● **WHAT IS BEING ASKED**: Copy the entries below exactly. Images do not belong in the copy.
╭──
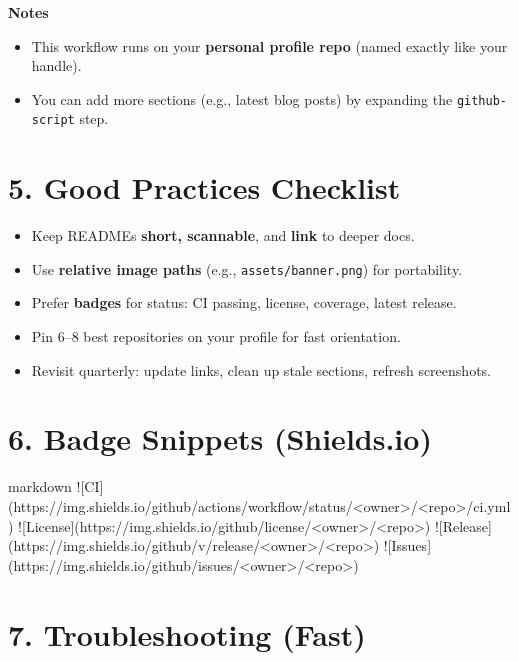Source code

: \documentclass[11pt]{article}
\renewcommand{\kbd}[1]{\texttt{#1}}
\begin{document}
\begin{tcolorbox}
\textbf{Notes}
\begin{itemize}
  \item This workflow runs on your \textbf{personal profile repo} (named exactly like your handle).
  \item You can add more sections (e.g., latest blog posts) by expanding the \kbd{github-script} step.
\end{itemize}
\end{tcolorbox}

\section*{5. Good Practices Checklist}

\begin{itemize}
  \item Keep READMEs \textbf{short, scannable}, and \textbf{link} to deeper docs.
  \item Use \textbf{relative image paths} (e.g., \kbd{assets/banner.png}) for portability.
  \item Prefer \textbf{badges} for status: CI passing, license, coverage, latest release.
  \item Pin 6--8 best repositories on your profile for fast orientation.
  \item Revisit quarterly: update links, clean up stale sections, refresh screenshots.
\end{itemize}

\section*{6. Badge Snippets (Shields.io)}

\begin{code}{markdown}
![CI](https://img.shields.io/github/actions/workflow/status/<owner>/<repo>/ci.yml)
![License](https://img.shields.io/github/license/<owner>/<repo>)
![Release](https://img.shields.io/github/v/release/<owner>/<repo>)
![Issues](https://img.shields.io/github/issues/<owner>/<repo>)
\end{code}

\section*{7. Troubleshooting (Fast)}
\end{document}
╰──
● **RESPONSE TO THE EXERCISE**:
Source code

: \documentclass[11pt]{article}
\renewcommand{\kbd}[1]{\texttt{#1}}
\begin{document}
\begin{tcolorbox}
\textbf{Notes}
\begin{itemize}
  \item This workflow runs on your \textbf{personal profile repo} (named exactly like your handle).
  \item You can add more sections (e.g., latest blog posts) by expanding the \kbd{github-script} step.
\end{itemize}
\end{tcolorbox}

\section*{5. Good Practices Checklist}

\begin{itemize}
  \item Keep READMEs \textbf{short, scannable}, and \textbf{link} to deeper docs.
  \item Use \textbf{relative image paths} (e.g., \kbd{assets/banner.png}) for portability.
  \item Prefer \textbf{badges} for status: CI passing, license, coverage, latest release.
  \item Pin 6--8 best repositories on your profile for fast orientation.
  \item Revisit quarterly: update links, clean up stale sections, refresh screenshots.
\end{itemize}

\section*{6. Badge Snippets (Shields.io)}

\begin{code}{markdown}
![CI](https://img.shields.io/github/actions/workflow/status/<owner>/<repo>/ci.yml)
![License](https://img.shields.io/github/license/<owner>/<repo>)
![Release](https://img.shields.io/github/v/release/<owner>/<repo>)
![Issues](https://img.shields.io/github/issues/<owner>/<repo>)
\end{code}

\section*{7. Troubleshooting (Fast)}
\end{document}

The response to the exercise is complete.